■ Exercise directions:
From the records below, print exactly the lines starting at the one containing "Made with ❤️ in 🇲🇽" and ending at the one containing "## Sentinel Policies for AWS Modules", ends included, and nothing else.

*** Data under study ***

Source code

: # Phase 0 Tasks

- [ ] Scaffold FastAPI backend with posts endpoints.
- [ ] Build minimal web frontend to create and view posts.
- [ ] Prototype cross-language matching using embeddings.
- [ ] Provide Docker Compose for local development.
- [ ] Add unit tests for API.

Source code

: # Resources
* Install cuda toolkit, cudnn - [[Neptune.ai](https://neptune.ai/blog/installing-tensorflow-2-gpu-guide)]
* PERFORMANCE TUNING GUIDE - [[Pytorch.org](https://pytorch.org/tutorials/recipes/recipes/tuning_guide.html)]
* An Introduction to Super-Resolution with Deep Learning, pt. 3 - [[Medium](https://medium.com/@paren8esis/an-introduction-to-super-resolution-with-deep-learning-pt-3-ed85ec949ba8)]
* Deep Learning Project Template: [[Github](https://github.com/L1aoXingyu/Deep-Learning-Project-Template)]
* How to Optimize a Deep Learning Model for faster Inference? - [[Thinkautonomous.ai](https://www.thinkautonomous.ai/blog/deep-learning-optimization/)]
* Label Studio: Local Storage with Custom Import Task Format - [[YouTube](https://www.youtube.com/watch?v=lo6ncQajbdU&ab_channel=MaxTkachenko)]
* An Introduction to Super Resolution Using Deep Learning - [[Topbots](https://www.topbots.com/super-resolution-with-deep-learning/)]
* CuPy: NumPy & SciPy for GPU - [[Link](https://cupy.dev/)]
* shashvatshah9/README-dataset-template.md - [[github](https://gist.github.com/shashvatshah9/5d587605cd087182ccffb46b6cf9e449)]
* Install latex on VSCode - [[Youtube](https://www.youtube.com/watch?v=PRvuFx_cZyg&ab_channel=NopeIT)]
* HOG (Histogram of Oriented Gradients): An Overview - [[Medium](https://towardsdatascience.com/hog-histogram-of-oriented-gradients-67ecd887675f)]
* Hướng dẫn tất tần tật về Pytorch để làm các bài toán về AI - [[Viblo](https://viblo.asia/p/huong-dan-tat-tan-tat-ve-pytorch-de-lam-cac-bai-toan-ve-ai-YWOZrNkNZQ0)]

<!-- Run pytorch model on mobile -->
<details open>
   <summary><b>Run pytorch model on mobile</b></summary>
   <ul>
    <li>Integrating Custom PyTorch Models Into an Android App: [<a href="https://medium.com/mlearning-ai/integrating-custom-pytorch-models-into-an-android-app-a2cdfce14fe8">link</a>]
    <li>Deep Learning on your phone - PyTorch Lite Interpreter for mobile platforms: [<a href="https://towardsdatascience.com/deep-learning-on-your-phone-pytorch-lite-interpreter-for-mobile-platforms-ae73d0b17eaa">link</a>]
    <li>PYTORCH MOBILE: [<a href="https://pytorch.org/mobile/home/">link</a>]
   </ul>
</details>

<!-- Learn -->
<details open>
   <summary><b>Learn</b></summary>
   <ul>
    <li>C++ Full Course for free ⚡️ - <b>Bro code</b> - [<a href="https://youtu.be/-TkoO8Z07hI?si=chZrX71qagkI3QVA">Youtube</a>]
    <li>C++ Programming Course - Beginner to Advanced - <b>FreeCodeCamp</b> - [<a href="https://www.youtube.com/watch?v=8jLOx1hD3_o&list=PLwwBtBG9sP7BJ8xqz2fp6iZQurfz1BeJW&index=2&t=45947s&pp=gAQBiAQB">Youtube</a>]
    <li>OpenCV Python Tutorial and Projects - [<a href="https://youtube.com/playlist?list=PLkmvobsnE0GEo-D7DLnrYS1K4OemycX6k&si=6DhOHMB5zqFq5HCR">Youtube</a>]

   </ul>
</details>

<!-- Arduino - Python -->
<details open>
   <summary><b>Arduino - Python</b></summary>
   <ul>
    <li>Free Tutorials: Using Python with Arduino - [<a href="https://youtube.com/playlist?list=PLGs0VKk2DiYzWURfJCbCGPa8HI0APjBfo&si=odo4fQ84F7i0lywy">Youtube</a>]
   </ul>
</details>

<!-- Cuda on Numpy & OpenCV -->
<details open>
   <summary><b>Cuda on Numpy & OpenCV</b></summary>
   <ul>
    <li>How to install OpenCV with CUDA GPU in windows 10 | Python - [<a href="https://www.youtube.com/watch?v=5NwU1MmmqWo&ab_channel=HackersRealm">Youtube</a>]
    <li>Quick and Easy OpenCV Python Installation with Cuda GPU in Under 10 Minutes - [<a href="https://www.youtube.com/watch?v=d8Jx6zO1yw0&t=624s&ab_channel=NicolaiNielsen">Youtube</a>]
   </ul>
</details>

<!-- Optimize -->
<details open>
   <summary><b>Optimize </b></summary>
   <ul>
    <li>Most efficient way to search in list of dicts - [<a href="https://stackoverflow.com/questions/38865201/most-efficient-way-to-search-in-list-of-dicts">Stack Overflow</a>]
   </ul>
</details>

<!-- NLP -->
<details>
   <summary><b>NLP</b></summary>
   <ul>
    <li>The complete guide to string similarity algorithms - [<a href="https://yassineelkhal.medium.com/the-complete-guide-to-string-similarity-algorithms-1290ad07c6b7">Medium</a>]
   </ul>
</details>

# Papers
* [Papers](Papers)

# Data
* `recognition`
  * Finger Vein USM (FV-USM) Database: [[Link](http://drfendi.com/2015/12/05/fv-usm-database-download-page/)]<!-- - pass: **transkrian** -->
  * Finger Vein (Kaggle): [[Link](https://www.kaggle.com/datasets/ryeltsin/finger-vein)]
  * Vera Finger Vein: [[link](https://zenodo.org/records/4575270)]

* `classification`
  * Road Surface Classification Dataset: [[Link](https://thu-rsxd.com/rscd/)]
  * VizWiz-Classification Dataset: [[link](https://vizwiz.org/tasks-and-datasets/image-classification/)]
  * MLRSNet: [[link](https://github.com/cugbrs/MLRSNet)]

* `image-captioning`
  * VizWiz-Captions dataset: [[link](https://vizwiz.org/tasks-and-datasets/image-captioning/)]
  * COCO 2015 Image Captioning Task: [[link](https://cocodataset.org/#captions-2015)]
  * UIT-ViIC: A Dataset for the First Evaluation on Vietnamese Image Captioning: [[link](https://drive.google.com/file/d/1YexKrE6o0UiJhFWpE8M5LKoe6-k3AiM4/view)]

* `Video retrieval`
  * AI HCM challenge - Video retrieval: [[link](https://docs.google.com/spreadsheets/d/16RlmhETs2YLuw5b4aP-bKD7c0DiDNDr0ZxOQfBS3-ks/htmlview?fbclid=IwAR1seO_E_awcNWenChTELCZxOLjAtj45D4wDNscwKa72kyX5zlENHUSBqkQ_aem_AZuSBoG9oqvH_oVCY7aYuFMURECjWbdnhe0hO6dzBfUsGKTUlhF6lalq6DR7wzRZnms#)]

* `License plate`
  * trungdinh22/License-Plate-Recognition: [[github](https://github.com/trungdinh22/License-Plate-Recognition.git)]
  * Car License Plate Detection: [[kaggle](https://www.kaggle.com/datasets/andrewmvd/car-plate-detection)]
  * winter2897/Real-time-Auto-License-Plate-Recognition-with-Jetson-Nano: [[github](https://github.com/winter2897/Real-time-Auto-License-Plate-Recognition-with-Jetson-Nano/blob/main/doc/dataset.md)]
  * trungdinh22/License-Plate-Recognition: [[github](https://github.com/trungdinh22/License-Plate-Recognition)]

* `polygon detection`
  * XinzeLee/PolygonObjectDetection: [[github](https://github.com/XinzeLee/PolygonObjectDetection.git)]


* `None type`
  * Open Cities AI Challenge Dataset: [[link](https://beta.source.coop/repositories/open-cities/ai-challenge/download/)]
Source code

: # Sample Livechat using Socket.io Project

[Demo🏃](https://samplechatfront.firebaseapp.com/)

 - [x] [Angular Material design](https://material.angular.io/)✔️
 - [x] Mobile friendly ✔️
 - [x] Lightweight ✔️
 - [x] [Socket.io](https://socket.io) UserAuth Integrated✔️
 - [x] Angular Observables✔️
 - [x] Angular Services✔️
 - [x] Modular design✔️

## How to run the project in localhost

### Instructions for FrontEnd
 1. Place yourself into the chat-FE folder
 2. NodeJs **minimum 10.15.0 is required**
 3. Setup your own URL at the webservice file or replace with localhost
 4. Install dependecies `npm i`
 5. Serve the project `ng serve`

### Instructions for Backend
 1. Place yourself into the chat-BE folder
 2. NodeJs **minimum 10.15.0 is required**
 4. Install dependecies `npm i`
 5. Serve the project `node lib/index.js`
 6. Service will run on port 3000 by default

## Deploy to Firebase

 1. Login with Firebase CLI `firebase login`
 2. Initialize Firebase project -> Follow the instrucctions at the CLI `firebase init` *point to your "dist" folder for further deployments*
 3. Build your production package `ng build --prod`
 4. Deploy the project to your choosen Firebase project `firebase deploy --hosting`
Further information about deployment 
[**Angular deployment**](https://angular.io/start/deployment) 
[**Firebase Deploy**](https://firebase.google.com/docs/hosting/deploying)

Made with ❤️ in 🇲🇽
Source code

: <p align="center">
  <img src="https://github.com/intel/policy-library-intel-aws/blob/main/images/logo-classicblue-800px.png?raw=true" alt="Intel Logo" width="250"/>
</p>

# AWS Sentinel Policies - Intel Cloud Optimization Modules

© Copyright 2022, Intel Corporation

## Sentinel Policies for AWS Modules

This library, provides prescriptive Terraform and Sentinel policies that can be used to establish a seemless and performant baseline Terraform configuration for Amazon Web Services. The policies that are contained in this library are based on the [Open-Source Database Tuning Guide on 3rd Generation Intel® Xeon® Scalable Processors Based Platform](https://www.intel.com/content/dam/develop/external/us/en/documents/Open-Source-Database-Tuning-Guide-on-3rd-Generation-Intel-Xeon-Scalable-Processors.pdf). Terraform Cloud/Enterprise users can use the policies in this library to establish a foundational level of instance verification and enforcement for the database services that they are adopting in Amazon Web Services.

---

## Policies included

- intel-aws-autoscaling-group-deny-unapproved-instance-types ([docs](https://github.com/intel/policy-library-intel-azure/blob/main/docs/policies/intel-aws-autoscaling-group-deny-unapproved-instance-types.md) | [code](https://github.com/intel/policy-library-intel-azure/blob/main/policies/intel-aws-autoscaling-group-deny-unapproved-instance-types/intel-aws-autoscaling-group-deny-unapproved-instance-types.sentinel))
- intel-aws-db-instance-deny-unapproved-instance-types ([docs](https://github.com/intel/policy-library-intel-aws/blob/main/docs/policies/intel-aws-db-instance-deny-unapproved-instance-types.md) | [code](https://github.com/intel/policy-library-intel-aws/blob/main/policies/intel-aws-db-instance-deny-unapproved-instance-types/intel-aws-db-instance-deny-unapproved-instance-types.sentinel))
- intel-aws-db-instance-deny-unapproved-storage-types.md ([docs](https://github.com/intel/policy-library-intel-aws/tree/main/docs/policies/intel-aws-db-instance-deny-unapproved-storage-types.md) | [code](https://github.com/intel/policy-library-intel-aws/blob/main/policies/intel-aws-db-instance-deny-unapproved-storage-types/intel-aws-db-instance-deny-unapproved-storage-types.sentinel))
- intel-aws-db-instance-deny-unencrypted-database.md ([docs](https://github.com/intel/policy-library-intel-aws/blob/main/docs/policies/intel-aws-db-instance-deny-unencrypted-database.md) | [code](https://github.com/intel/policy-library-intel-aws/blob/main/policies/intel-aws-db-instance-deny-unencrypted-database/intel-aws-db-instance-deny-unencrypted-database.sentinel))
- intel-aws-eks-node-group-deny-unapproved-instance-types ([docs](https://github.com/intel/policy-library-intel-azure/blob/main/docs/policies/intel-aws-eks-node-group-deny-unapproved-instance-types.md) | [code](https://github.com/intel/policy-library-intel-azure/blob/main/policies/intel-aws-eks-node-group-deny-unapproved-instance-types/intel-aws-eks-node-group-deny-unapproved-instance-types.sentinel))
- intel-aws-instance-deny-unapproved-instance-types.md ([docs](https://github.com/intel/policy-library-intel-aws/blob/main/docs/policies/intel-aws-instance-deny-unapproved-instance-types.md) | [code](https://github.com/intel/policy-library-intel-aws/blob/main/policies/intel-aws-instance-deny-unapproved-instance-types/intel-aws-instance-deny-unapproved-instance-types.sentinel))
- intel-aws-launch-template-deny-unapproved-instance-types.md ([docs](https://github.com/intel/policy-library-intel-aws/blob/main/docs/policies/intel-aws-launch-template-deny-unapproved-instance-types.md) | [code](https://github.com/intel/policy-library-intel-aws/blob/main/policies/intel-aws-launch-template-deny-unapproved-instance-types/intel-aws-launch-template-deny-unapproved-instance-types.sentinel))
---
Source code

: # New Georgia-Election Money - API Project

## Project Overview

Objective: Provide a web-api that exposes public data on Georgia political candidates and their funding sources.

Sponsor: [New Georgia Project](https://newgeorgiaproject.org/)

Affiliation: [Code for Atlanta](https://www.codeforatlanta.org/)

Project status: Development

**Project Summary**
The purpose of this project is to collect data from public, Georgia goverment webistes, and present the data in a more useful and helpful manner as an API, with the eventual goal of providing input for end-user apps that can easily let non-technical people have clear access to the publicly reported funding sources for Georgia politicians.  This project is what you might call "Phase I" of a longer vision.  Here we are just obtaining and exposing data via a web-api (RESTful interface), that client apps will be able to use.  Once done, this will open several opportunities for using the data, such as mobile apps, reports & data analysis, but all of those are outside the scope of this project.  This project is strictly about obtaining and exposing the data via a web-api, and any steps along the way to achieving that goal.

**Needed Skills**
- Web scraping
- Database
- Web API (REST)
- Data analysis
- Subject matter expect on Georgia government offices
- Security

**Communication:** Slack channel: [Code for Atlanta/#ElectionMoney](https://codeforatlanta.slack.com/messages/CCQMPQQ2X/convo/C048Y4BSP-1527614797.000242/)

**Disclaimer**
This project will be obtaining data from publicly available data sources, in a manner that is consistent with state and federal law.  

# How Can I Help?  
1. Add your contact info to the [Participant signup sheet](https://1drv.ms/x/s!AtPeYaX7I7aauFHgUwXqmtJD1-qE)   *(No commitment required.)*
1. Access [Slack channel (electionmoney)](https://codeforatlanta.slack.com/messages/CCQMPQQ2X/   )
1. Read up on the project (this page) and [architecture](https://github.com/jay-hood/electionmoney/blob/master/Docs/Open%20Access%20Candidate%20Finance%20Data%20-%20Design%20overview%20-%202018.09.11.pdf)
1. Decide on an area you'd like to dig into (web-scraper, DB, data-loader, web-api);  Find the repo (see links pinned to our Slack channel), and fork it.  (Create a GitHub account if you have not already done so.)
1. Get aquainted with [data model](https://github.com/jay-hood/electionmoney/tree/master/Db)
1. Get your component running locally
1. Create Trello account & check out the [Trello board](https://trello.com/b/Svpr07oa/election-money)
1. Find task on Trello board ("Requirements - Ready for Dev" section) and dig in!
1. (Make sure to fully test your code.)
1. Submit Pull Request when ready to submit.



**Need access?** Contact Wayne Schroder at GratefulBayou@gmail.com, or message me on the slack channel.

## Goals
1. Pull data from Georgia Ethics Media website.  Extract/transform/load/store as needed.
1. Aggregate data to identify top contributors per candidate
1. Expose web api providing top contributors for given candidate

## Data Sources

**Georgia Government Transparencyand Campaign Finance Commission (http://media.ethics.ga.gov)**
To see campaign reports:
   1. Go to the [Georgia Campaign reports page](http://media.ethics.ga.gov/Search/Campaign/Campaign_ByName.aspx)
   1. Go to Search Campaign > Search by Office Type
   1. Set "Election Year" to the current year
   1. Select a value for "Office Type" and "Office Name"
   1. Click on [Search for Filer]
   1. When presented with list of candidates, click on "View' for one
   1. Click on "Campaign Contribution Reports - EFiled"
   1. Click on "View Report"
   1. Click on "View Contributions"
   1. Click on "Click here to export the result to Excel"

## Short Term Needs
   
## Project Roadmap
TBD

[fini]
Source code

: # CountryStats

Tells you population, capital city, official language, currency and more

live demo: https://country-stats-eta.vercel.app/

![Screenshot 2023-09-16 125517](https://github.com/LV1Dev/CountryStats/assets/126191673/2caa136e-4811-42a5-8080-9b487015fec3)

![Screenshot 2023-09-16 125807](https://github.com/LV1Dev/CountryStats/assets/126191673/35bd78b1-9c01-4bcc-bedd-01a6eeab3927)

*** End of Data under study ***

■ Exercise response:
Made with ❤️ in 🇲🇽
Source code

: <p align="center">
  <img src="https://github.com/intel/policy-library-intel-aws/blob/main/images/logo-classicblue-800px.png?raw=true" alt="Intel Logo" width="250"/>
</p>

# AWS Sentinel Policies - Intel Cloud Optimization Modules

© Copyright 2022, Intel Corporation

## Sentinel Policies for AWS Modules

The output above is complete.